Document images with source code
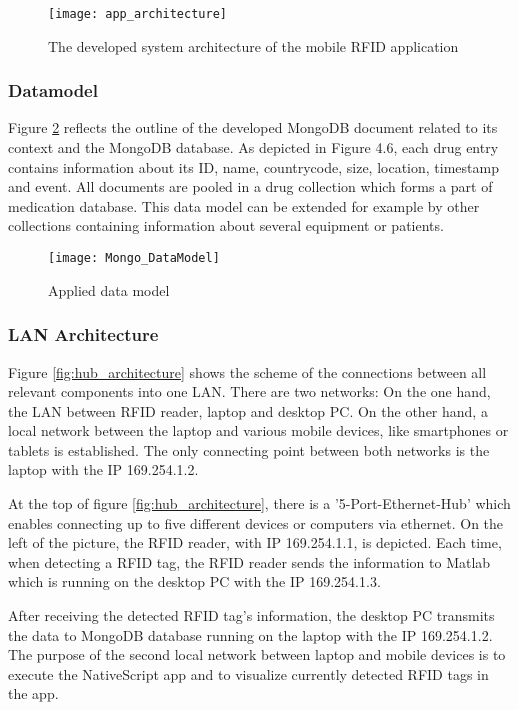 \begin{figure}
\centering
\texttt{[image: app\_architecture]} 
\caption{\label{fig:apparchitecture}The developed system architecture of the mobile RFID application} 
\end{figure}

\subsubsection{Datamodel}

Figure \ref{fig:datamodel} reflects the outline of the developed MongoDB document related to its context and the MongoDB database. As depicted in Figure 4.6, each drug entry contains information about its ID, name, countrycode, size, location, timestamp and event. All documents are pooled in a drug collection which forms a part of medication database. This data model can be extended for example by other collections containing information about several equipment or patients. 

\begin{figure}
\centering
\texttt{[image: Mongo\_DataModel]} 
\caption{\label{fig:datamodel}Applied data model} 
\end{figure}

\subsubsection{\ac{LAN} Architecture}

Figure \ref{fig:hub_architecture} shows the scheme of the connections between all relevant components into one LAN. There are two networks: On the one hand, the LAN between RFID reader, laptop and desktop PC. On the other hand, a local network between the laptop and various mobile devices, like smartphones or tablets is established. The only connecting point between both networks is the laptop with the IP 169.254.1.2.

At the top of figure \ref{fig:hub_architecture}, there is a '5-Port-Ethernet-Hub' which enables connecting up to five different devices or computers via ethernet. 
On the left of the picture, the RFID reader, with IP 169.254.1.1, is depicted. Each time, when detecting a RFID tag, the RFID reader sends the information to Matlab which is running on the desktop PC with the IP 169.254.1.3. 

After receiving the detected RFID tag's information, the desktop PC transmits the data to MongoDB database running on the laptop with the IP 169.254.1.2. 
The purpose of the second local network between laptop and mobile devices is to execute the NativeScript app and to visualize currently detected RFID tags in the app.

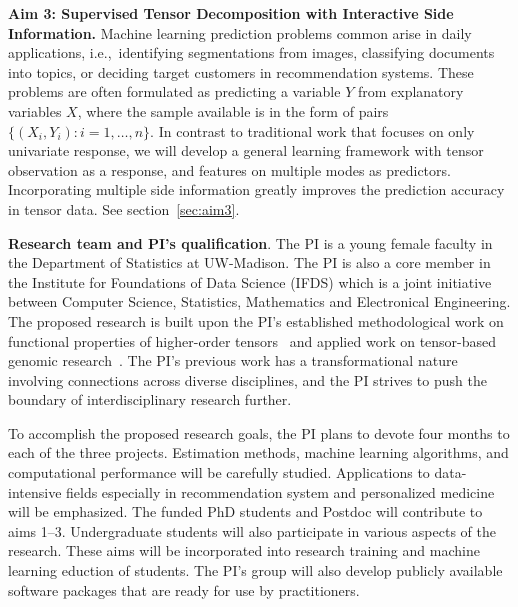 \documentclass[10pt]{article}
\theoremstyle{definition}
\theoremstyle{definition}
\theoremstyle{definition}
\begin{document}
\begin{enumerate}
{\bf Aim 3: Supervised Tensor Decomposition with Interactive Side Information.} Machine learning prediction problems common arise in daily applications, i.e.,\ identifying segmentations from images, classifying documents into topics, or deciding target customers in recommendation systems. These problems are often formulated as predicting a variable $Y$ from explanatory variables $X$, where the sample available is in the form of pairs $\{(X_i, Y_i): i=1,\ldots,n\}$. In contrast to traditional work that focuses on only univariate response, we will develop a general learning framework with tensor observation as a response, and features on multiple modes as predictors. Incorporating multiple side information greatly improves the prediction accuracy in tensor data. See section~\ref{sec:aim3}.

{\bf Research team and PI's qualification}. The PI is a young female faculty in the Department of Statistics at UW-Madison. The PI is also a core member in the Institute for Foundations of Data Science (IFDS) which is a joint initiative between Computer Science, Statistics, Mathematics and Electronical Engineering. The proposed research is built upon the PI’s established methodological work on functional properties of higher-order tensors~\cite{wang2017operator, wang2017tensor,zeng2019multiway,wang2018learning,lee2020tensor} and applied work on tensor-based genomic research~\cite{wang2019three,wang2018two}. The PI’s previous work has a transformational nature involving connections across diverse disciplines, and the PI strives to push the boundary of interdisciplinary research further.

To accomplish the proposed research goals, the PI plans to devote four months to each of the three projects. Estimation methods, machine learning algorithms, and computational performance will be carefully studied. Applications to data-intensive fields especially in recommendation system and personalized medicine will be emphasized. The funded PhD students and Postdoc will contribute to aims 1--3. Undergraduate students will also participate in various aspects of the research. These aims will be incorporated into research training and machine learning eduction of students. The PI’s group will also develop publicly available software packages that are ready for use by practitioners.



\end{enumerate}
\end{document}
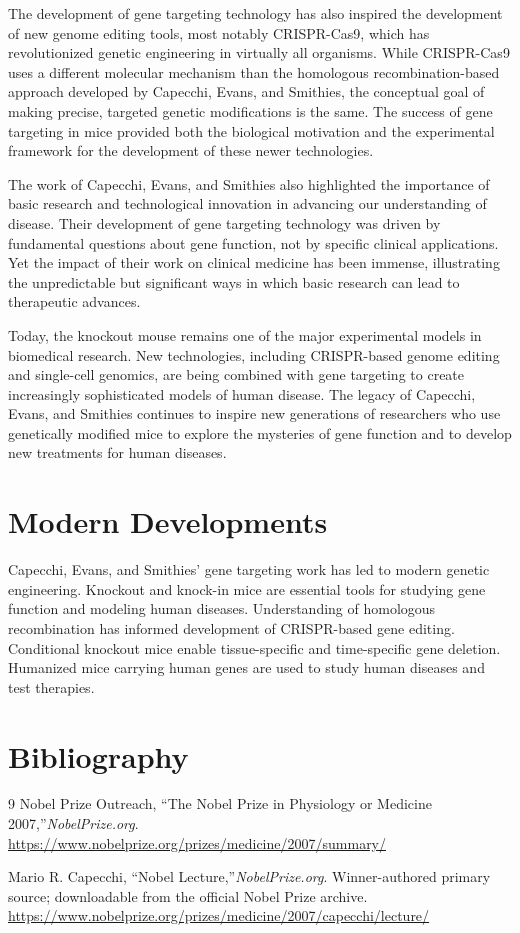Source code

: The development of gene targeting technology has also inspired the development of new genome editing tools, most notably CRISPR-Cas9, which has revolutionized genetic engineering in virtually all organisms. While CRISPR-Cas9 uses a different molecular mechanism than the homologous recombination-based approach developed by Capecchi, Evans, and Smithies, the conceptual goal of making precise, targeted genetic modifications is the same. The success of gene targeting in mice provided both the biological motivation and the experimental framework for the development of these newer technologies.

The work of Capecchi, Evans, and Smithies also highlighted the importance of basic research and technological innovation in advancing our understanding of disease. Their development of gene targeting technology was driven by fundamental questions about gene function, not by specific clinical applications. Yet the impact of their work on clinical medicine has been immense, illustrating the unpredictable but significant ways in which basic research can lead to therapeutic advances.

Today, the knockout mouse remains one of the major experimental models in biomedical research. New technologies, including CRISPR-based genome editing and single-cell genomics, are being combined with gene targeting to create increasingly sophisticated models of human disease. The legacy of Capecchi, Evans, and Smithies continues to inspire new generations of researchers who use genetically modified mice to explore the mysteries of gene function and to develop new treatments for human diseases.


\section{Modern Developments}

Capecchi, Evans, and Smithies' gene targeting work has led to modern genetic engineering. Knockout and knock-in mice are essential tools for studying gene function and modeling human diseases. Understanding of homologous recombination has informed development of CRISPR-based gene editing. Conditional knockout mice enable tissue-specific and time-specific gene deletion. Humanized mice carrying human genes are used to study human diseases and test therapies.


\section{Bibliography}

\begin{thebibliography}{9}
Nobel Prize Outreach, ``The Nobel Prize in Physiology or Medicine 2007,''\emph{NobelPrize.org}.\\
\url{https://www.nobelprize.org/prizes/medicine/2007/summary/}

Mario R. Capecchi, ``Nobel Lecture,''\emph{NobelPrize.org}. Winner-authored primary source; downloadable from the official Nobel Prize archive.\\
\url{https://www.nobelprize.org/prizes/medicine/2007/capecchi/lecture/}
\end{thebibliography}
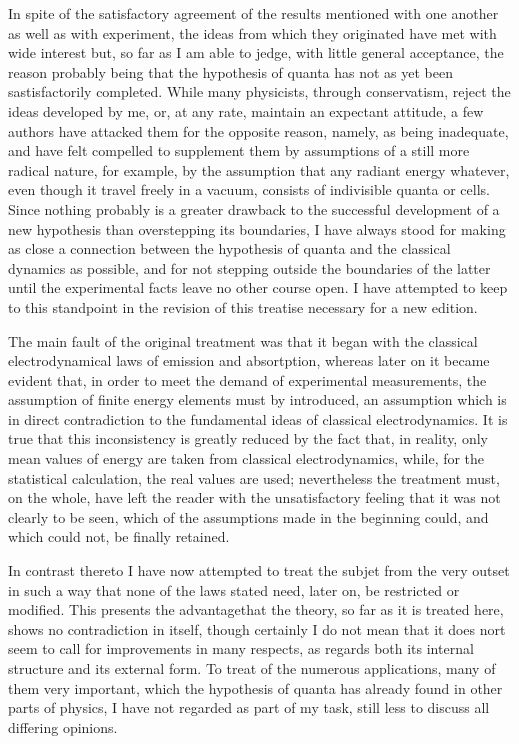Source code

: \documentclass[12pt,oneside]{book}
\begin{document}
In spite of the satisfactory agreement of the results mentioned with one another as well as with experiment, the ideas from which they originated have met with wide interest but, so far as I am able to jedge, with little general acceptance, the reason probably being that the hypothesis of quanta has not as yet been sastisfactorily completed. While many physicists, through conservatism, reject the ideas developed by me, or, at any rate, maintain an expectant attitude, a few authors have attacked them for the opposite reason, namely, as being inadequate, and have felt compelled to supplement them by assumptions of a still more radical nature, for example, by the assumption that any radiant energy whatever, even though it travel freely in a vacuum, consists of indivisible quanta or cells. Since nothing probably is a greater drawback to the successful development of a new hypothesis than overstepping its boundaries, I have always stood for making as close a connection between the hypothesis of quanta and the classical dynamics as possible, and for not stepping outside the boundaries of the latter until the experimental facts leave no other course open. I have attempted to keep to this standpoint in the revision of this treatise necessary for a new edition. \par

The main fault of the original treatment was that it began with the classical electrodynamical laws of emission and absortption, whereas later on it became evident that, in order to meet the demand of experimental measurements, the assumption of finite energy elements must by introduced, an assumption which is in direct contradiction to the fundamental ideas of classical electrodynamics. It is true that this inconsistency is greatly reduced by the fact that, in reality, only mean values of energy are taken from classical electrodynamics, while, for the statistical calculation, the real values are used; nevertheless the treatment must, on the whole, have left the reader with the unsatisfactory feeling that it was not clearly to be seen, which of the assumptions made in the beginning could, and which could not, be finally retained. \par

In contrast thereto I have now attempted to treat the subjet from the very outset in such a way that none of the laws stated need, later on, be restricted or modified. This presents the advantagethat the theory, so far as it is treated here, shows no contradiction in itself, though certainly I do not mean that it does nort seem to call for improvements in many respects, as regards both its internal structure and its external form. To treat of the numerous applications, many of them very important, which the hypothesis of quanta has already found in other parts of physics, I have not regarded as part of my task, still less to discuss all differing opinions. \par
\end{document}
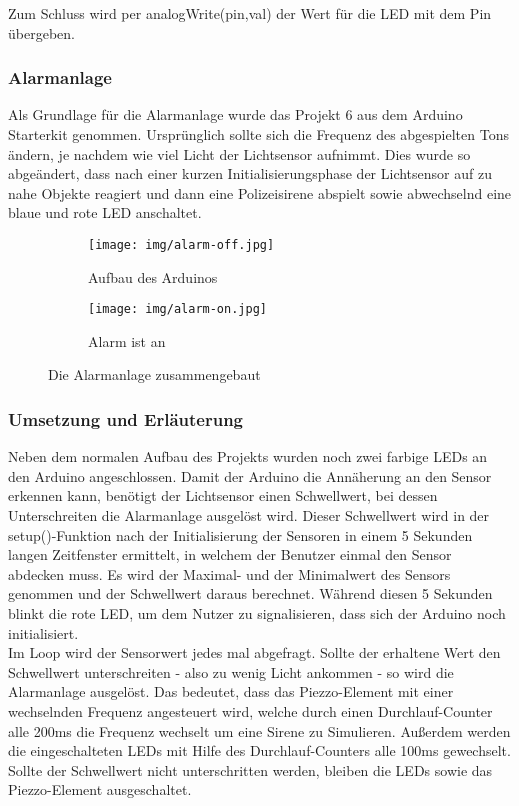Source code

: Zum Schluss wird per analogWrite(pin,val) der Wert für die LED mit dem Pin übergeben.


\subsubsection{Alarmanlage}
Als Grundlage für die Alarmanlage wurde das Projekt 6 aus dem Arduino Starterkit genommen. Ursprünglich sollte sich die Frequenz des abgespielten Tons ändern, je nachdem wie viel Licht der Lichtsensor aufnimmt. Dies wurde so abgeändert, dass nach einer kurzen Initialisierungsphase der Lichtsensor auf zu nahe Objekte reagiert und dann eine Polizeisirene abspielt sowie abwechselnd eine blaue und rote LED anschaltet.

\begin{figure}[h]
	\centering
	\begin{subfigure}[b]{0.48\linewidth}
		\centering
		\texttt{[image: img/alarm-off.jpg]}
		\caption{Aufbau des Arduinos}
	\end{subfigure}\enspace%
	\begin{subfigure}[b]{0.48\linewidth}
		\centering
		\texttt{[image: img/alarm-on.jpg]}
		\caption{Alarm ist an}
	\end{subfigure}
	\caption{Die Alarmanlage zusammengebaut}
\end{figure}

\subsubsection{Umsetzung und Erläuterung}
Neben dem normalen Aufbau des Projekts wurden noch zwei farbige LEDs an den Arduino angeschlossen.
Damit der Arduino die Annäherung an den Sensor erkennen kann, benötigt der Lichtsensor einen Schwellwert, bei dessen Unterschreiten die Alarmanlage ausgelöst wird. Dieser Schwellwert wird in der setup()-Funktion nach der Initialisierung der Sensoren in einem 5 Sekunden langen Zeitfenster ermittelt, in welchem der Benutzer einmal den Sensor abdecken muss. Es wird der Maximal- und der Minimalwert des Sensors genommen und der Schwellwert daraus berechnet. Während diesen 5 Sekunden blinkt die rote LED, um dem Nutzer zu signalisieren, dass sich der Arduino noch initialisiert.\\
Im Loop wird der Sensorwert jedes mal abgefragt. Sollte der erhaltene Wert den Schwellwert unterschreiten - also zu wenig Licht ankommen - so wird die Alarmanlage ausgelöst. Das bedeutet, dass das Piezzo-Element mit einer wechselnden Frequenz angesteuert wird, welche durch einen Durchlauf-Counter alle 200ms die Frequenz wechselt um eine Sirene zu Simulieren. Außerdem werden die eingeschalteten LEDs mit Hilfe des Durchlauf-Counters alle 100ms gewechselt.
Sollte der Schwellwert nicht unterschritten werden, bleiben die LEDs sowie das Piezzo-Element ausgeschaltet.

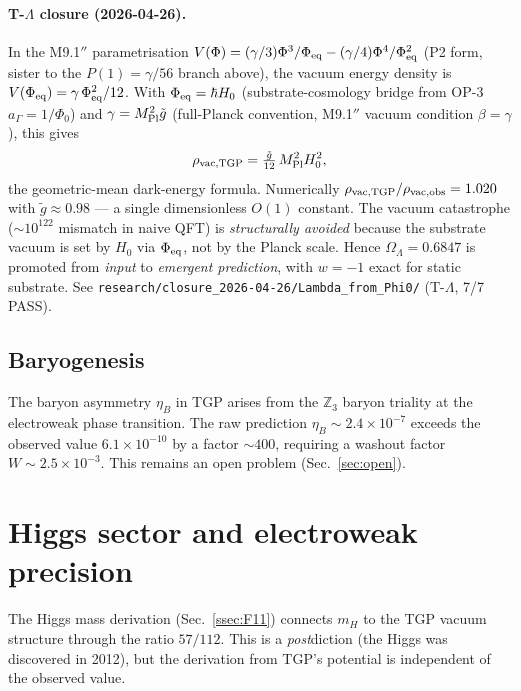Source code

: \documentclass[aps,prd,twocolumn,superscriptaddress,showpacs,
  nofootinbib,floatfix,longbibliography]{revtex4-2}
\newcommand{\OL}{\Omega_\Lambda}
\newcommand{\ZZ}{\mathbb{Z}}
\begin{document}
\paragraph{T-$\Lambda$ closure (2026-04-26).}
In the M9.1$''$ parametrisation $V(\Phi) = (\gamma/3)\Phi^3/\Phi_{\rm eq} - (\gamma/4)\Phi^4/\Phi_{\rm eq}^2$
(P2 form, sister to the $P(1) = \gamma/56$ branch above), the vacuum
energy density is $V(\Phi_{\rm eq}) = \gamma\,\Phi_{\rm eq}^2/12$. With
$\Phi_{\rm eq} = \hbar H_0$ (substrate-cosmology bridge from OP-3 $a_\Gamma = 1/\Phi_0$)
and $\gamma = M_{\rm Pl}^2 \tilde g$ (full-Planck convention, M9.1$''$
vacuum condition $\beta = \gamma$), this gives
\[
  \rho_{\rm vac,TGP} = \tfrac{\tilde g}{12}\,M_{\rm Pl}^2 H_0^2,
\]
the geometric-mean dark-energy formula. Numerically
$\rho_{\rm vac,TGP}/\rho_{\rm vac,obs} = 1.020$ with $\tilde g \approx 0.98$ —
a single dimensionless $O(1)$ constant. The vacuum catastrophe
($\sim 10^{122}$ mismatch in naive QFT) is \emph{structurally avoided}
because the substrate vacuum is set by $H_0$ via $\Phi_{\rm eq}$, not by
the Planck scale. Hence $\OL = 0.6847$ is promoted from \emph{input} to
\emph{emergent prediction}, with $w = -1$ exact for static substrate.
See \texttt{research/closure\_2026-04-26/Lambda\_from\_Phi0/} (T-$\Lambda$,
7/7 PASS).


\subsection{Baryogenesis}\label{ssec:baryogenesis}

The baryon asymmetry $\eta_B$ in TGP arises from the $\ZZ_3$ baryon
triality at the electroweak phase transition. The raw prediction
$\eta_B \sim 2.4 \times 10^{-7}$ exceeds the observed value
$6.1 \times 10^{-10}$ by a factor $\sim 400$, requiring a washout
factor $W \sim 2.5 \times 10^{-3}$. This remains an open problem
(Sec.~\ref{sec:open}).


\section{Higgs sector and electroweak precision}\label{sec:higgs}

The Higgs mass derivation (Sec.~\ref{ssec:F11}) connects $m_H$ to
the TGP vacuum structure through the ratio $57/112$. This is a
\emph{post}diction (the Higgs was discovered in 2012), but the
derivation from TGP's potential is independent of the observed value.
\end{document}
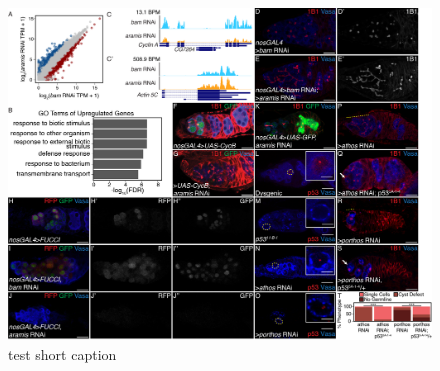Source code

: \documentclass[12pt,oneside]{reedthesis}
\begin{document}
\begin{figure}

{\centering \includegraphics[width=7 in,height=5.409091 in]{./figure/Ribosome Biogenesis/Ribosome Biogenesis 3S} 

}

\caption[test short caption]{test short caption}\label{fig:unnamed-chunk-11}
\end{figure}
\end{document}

### Assigned task
Set down exactly the lines from the start of the records through the line containing "On the left", both included, and omit the pictures.

### Reply to the task
 \begin{figure}
\centering
\texttt{[image: app\_architecture]} 
\caption{\label{fig:apparchitecture}The developed system architecture of the mobile RFID application} 
\end{figure}

\subsubsection{Datamodel}

Figure \ref{fig:datamodel} reflects the outline of the developed MongoDB document related to its context and the MongoDB database. As depicted in Figure 4.6, each drug entry contains information about its ID, name, countrycode, size, location, timestamp and event. All documents are pooled in a drug collection which forms a part of medication database. This data model can be extended for example by other collections containing information about several equipment or patients. 

\begin{figure}
\centering
\texttt{[image: Mongo\_DataModel]} 
\caption{\label{fig:datamodel}Applied data model} 
\end{figure}

\subsubsection{\ac{LAN} Architecture}

Figure \ref{fig:hub_architecture} shows the scheme of the connections between all relevant components into one LAN. There are two networks: On the one hand, the LAN between RFID reader, laptop and desktop PC. On the other hand, a local network between the laptop and various mobile devices, like smartphones or tablets is established. The only connecting point between both networks is the laptop with the IP 169.254.1.2.

At the top of figure \ref{fig:hub_architecture}, there is a '5-Port-Ethernet-Hub' which enables connecting up to five different devices or computers via ethernet. 
On the left of the picture, the RFID reader, with IP 169.254.1.1, is depicted. Each time, when detecting a RFID tag, the RFID reader sends the information to Matlab which is running on the desktop PC with the IP 169.254.1.3. 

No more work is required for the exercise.